*** Data for the task Section Begins ***

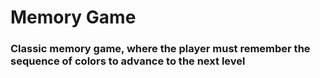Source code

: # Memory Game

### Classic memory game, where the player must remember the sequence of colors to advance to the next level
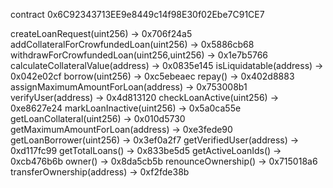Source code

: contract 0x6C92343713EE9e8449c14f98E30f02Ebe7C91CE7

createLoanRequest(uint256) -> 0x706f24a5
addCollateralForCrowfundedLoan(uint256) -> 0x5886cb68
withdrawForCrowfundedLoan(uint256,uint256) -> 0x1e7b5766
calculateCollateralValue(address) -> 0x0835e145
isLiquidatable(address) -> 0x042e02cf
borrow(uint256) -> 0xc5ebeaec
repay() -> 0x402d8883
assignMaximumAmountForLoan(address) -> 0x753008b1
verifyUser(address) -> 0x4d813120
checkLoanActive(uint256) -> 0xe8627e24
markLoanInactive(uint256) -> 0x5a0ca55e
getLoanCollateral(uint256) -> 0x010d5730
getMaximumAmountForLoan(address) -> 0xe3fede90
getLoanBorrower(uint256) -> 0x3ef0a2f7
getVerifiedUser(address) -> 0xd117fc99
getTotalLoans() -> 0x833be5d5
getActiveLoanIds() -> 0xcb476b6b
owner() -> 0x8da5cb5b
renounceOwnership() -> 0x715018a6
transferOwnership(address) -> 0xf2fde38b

*** Data for the task Section Ends ***
*** Data for the task Section Begins ***

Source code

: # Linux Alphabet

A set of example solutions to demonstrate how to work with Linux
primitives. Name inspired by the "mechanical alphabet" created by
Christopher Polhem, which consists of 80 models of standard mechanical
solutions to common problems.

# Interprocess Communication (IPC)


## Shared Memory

*** Data for the task Section Ends ***

What is required:
Of all the entries above, retype exactly the lines from the line with "createLoanRequest(uint256) -> 0x706f24a5" to the line with "transferOwnership(address) -> 0xf2fde38b", both included, and no others.

Task response:
createLoanRequest(uint256) -> 0x706f24a5
addCollateralForCrowfundedLoan(uint256) -> 0x5886cb68
withdrawForCrowfundedLoan(uint256,uint256) -> 0x1e7b5766
calculateCollateralValue(address) -> 0x0835e145
isLiquidatable(address) -> 0x042e02cf
borrow(uint256) -> 0xc5ebeaec
repay() -> 0x402d8883
assignMaximumAmountForLoan(address) -> 0x753008b1
verifyUser(address) -> 0x4d813120
checkLoanActive(uint256) -> 0xe8627e24
markLoanInactive(uint256) -> 0x5a0ca55e
getLoanCollateral(uint256) -> 0x010d5730
getMaximumAmountForLoan(address) -> 0xe3fede90
getLoanBorrower(uint256) -> 0x3ef0a2f7
getVerifiedUser(address) -> 0xd117fc99
getTotalLoans() -> 0x833be5d5
getActiveLoanIds() -> 0xcb476b6b
owner() -> 0x8da5cb5b
renounceOwnership() -> 0x715018a6
transferOwnership(address) -> 0xf2fde38b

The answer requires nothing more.